> [What this task involves] Output the entries exactly as they appear. Pictures should not be included.
┌──
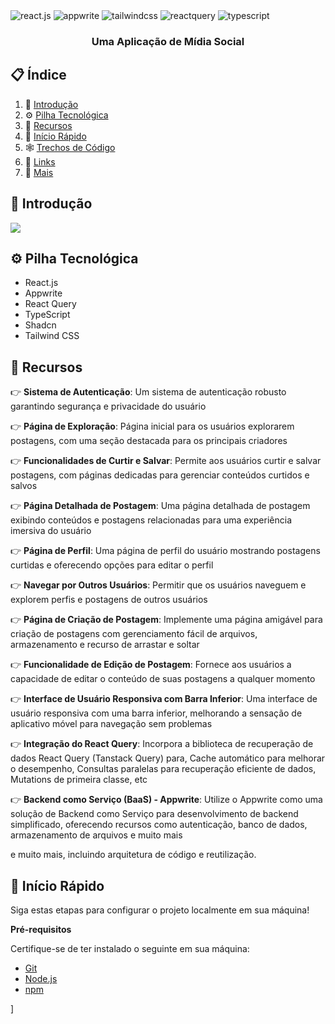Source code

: 
  <div>
    <img src="https://img.shields.io/badge/-React_JS-black?style=for-the-badge&logoColor=white&logo=react&color=61DAFB" alt="react.js" />
    <img src="https://img.shields.io/badge/-Appwrite-black?style=for-the-badge&logoColor=white&logo=appwrite&color=FD366E" alt="appwrite" />
    <img src="https://img.shields.io/badge/-Tailwind_CSS-black?style=for-the-badge&logoColor=white&logo=tailwindcss&color=06B6D4" alt="tailwindcss" />
    <img src="https://img.shields.io/badge/-React_Query-black?style=for-the-badge&logoColor=white&logo=reactquery&color=FF4154" alt="reactquery" />
    <img src="https://img.shields.io/badge/-Typescript-black?style=for-the-badge&logoColor=white&logo=typescript&color=3178C6" alt="typescript" />
  </div>

  <h3 align="center">Uma Aplicação de Mídia Social</h3>


</div>

## 📋 <a name="table">Índice</a>

1. 🤖 [Introdução](#introdução)
2. ⚙️ [Pilha Tecnológica](#pilha-tecnológica)
3. 🔋 [Recursos](#recursos)
4. 🤸 [Início Rápido](#início-rápido)
5. 🕸️ [Trechos de Código](#trechos-de-código)
6. 🔗 [Links](#links)
7. 🚀 [Mais](#mais)


## <a name="introdução">🤖 Introdução</a>


<a href="https://discord.com/invite/n6EdbFJ" target="_blank"><img src="https://github.com/sujatagunale/EasyRead/assets/151519281/618f4872-1e10-42da-8213-1d69e486d02e" /></a>

## <a name="pilha-tecnológica">⚙️ Pilha Tecnológica</a>

- React.js
- Appwrite
- React Query
- TypeScript
- Shadcn
- Tailwind CSS

## <a name="recursos">🔋 Recursos</a>

👉 **Sistema de Autenticação**: Um sistema de autenticação robusto garantindo segurança e privacidade do usuário

👉 **Página de Exploração**: Página inicial para os usuários explorarem postagens, com uma seção destacada para os principais criadores

👉 **Funcionalidades de Curtir e Salvar**: Permite aos usuários curtir e salvar postagens, com páginas dedicadas para gerenciar conteúdos curtidos e salvos

👉 **Página Detalhada de Postagem**: Uma página detalhada de postagem exibindo conteúdos e postagens relacionadas para uma experiência imersiva do usuário

👉 **Página de Perfil**: Uma página de perfil do usuário mostrando postagens curtidas e oferecendo opções para editar o perfil

👉 **Navegar por Outros Usuários**: Permitir que os usuários naveguem e explorem perfis e postagens de outros usuários

👉 **Página de Criação de Postagem**: Implemente uma página amigável para criação de postagens com gerenciamento fácil de arquivos, armazenamento e recurso de arrastar e soltar

👉 **Funcionalidade de Edição de Postagem**: Fornece aos usuários a capacidade de editar o conteúdo de suas postagens a qualquer momento

👉 **Interface de Usuário Responsiva com Barra Inferior**: Uma interface de usuário responsiva com uma barra inferior, melhorando a sensação de aplicativo móvel para navegação sem problemas

👉 **Integração do React Query**: Incorpora a biblioteca de recuperação de dados React Query (Tanstack Query) para, Cache automático para melhorar o desempenho, Consultas paralelas para recuperação eficiente de dados, Mutations de primeira classe, etc

👉 **Backend como Serviço (BaaS) - Appwrite**: Utilize o Appwrite como uma solução de Backend como Serviço para desenvolvimento de backend simplificado, oferecendo recursos como autenticação, banco de dados, armazenamento de arquivos e muito mais

e muito mais, incluindo arquitetura de código e reutilização.

## <a name="início-rápido">🤸 Início Rápido</a>

Siga estas etapas para configurar o projeto localmente em sua máquina!

**Pré-requisitos**

Certifique-se de ter instalado o seguinte em sua máquina:

- [Git](https://git-scm.com/)
- [Node.js](https://nodejs.org/en)
- [npm](https://www.npmjs.com/) 

]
└──
> [Solution for this exercise]
Source code

: 
  <div>
    <img src="https://img.shields.io/badge/-React_JS-black?style=for-the-badge&logoColor=white&logo=react&color=61DAFB" alt="react.js" />
    <img src="https://img.shields.io/badge/-Appwrite-black?style=for-the-badge&logoColor=white&logo=appwrite&color=FD366E" alt="appwrite" />
    <img src="https://img.shields.io/badge/-Tailwind_CSS-black?style=for-the-badge&logoColor=white&logo=tailwindcss&color=06B6D4" alt="tailwindcss" />
    <img src="https://img.shields.io/badge/-React_Query-black?style=for-the-badge&logoColor=white&logo=reactquery&color=FF4154" alt="reactquery" />
    <img src="https://img.shields.io/badge/-Typescript-black?style=for-the-badge&logoColor=white&logo=typescript&color=3178C6" alt="typescript" />
  </div>

  <h3 align="center">Uma Aplicação de Mídia Social</h3>


</div>

## 📋 <a name="table">Índice</a>

1. 🤖 [Introdução](#introdução)
2. ⚙️ [Pilha Tecnológica](#pilha-tecnológica)
3. 🔋 [Recursos](#recursos)
4. 🤸 [Início Rápido](#início-rápido)
5. 🕸️ [Trechos de Código](#trechos-de-código)
6. 🔗 [Links](#links)
7. 🚀 [Mais](#mais)


## <a name="introdução">🤖 Introdução</a>


<a href="https://discord.com/invite/n6EdbFJ" target="_blank"><img src="https://github.com/sujatagunale/EasyRead/assets/151519281/618f4872-1e10-42da-8213-1d69e486d02e" /></a>

## <a name="pilha-tecnológica">⚙️ Pilha Tecnológica</a>

- React.js
- Appwrite
- React Query
- TypeScript
- Shadcn
- Tailwind CSS

## <a name="recursos">🔋 Recursos</a>

👉 **Sistema de Autenticação**: Um sistema de autenticação robusto garantindo segurança e privacidade do usuário

👉 **Página de Exploração**: Página inicial para os usuários explorarem postagens, com uma seção destacada para os principais criadores

👉 **Funcionalidades de Curtir e Salvar**: Permite aos usuários curtir e salvar postagens, com páginas dedicadas para gerenciar conteúdos curtidos e salvos

👉 **Página Detalhada de Postagem**: Uma página detalhada de postagem exibindo conteúdos e postagens relacionadas para uma experiência imersiva do usuário

👉 **Página de Perfil**: Uma página de perfil do usuário mostrando postagens curtidas e oferecendo opções para editar o perfil

👉 **Navegar por Outros Usuários**: Permitir que os usuários naveguem e explorem perfis e postagens de outros usuários

👉 **Página de Criação de Postagem**: Implemente uma página amigável para criação de postagens com gerenciamento fácil de arquivos, armazenamento e recurso de arrastar e soltar

👉 **Funcionalidade de Edição de Postagem**: Fornece aos usuários a capacidade de editar o conteúdo de suas postagens a qualquer momento

👉 **Interface de Usuário Responsiva com Barra Inferior**: Uma interface de usuário responsiva com uma barra inferior, melhorando a sensação de aplicativo móvel para navegação sem problemas

👉 **Integração do React Query**: Incorpora a biblioteca de recuperação de dados React Query (Tanstack Query) para, Cache automático para melhorar o desempenho, Consultas paralelas para recuperação eficiente de dados, Mutations de primeira classe, etc

👉 **Backend como Serviço (BaaS) - Appwrite**: Utilize o Appwrite como uma solução de Backend como Serviço para desenvolvimento de backend simplificado, oferecendo recursos como autenticação, banco de dados, armazenamento de arquivos e muito mais

e muito mais, incluindo arquitetura de código e reutilização.

## <a name="início-rápido">🤸 Início Rápido</a>

Siga estas etapas para configurar o projeto localmente em sua máquina!

**Pré-requisitos**

Certifique-se de ter instalado o seguinte em sua máquina:

- [Git](https://git-scm.com/)
- [Node.js](https://nodejs.org/en)
- [npm](https://www.npmjs.com/) 

]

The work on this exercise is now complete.